Wednesday, August 31, 2016

The Complete Stories / Clarice Lispector, translated from Portuguese by Katrina Dodson, 645 pp.

Lispector (1920-1977)  is widely considered "the premier Latin American woman prose writer" (NYT), but I bet most Americans have never heard of her.  I certainly had not until I came across this collection, the first time her stories have been published in one volume in any language.  

In this case the psychedelic cover art is telling; Lispector's prose is unapologetically strange, if magnetic.  These stories open up interior experiences, mostly of women, at all stages of life: young newlyweds with sexual anxieties, elderly women grappling with sexual desire that no one wants, wealthy women confronting the poor and sick for the first time.  

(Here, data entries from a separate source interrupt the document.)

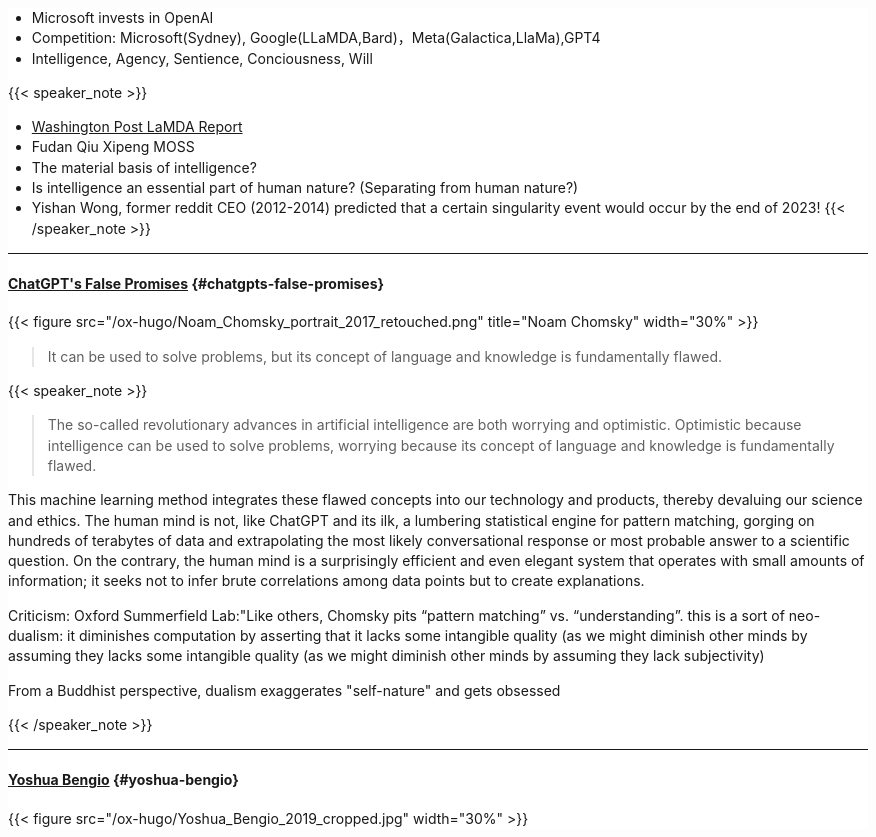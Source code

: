 - Microsoft invests in OpenAI
- Competition: Microsoft(Sydney), Google(LLaMDA,Bard)，Meta(Galactica,LlaMa),GPT4
- Intelligence, Agency, Sentience, Conciousness, Will

{{< speaker_note >}}

- [Washington Post LaMDA Report](https://www.washingtonpost.com/technology/2022/06/11/google-ai-lamda-blake-lemoine/)
- Fudan Qiu Xipeng MOSS
- The material basis of intelligence?
- Is intelligence an essential part of human nature? (Separating from human nature?)
- Yishan Wong, former reddit CEO (2012-2014) predicted that a certain singularity event would occur by the end of 2023!
  {{< /speaker_note >}}

---

#### [ChatGPT's False Promises](https://www.nytimes.com/2023/03/08/opinion/noam-chomsky-chatgpt-ai.html) {#chatgpts-false-promises}

{{< figure src="/ox-hugo/Noam_Chomsky_portrait_2017_retouched.png" title="Noam Chomsky" width="30%" >}}

> It can be used to solve problems,
> but its concept of language and knowledge is fundamentally flawed.

{{< speaker_note >}}

> The so-called revolutionary advances in artificial intelligence are both worrying and optimistic.
> Optimistic because intelligence can be used to solve problems, worrying because its concept of language and knowledge is fundamentally flawed.

This machine learning method integrates these flawed concepts into our technology and products, thereby devaluing our science and ethics.
The human mind is not, like ChatGPT and its ilk, a lumbering statistical engine for pattern matching, gorging on hundreds of terabytes of data and extrapolating the most likely conversational response or most probable answer to a scientific question. On the contrary, the human mind is a surprisingly efficient and even elegant system that operates with small amounts of information; it seeks not to infer brute correlations among data points but to create explanations.

Criticism: Oxford Summerfield Lab:"Like others, Chomsky pits “pattern matching” vs. “understanding”. this is a sort of neo-dualism: it diminishes computation by asserting that it lacks some intangible quality (as we might diminish other minds by assuming they lacks some intangible quality (as we might diminish other minds by assuming they lack subjectivity)

From a Buddhist perspective, dualism exaggerates "self-nature" and gets obsessed

{{< /speaker_note >}}

---

#### [Yoshua Bengio](https://venturebeat.com/ai/as-gpt-4-chatter-resumes-yoshua-bengio-says-chatgpt-is-a-wake-up-call/) {#yoshua-bengio}

{{< figure src="/ox-hugo/Yoshua_Bengio_2019_cropped.jpg" width="30%" >}}
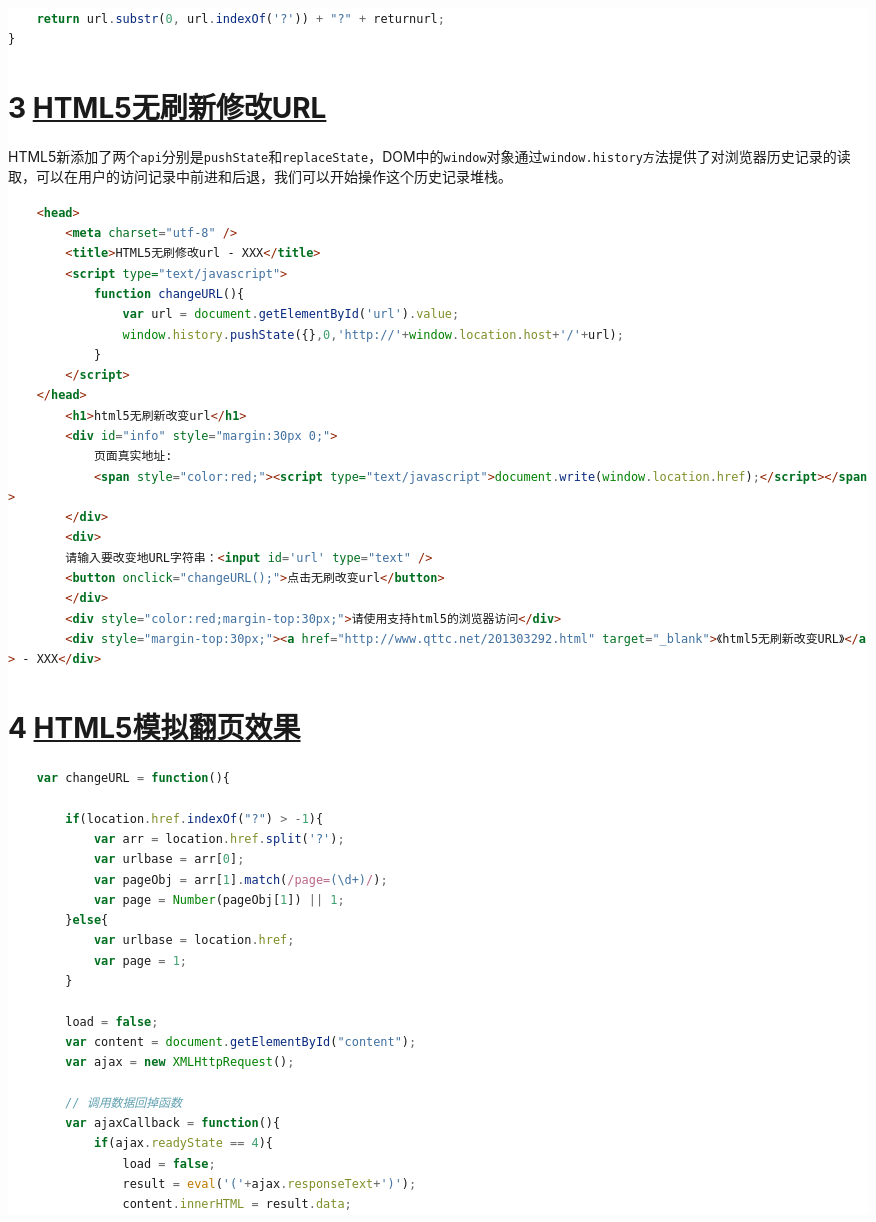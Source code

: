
 ```javascript
    return url.substr(0, url.indexOf('?')) + "?" + returnurl;
}
```

# 3 [HTML5无刷新修改URL](http://www.qttc.net/static/demo/html5_20130320/test.html)

  HTML5新添加了两个`api`分别是`pushState`和`replaceState`，DOM中的`window`对象通过`window.history方`法提供了对浏览器历史记录的读取，可以在用户的访问记录中前进和后退，我们可以开始操作这个历史记录堆栈。

```html
    <head>
        <meta charset="utf-8" />
        <title>HTML5无刷修改url - XXX</title>
        <script type="text/javascript">
            function changeURL(){
                var url = document.getElementById('url').value;
                window.history.pushState({},0,'http://'+window.location.host+'/'+url);
            }
        </script>
    </head>
        <h1>html5无刷新改变url</h1>
        <div id="info" style="margin:30px 0;">
            页面真实地址:
            <span style="color:red;"><script type="text/javascript">document.write(window.location.href);</script></span>
        </div>
        <div>
        请输入要改变地URL字符串：<input id='url' type="text" />
        <button onclick="changeURL();">点击无刷改变url</button>
        </div>
        <div style="color:red;margin-top:30px;">请使用支持html5的浏览器访问</div>
        <div style="margin-top:30px;"><a href="http://www.qttc.net/201303292.html" target="_blank">《html5无刷新改变URL》</a> - XXX</div>

```

# 4 [HTML5模拟翻页效果](http://www.qttc.net/static/demo/html5_20130320/demo-page.html)

```javascript
    var changeURL = function(){

        if(location.href.indexOf("?") > -1){
            var arr = location.href.split('?');
            var urlbase = arr[0];
            var pageObj = arr[1].match(/page=(\d+)/);
            var page = Number(pageObj[1]) || 1;
        }else{
            var urlbase = location.href;
            var page = 1;
        }

        load = false;
        var content = document.getElementById("content");   
        var ajax = new XMLHttpRequest();

        // 调用数据回掉函数
        var ajaxCallback = function(){
            if(ajax.readyState == 4){
                load = false;
                result = eval('('+ajax.responseText+')');
                content.innerHTML = result.data;
```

I have to confess that I often couldn't penetrate these highly idiosyncratic points of view.  Frequently the stories lack a narrative arc that I could recognize, and even more difficult is Lispector's strange syntax and punctuation: "Only this: it is raining and I am watching the rain.  What simplicity.  I never thought that the world and I would reach this point of wheat."  (From Such Gentleness)  I wish I could understand 'point of wheat.'  Or: "Water, despite being wet  par excellence, is. Writing is.  But style is not.  Having breasts is.  The male organ is too much." (From Report on the Thing)

Still.  There were many stories that stunned me with their perfect depictions of psychological states, and her writing is certainly a refreshing mental experience.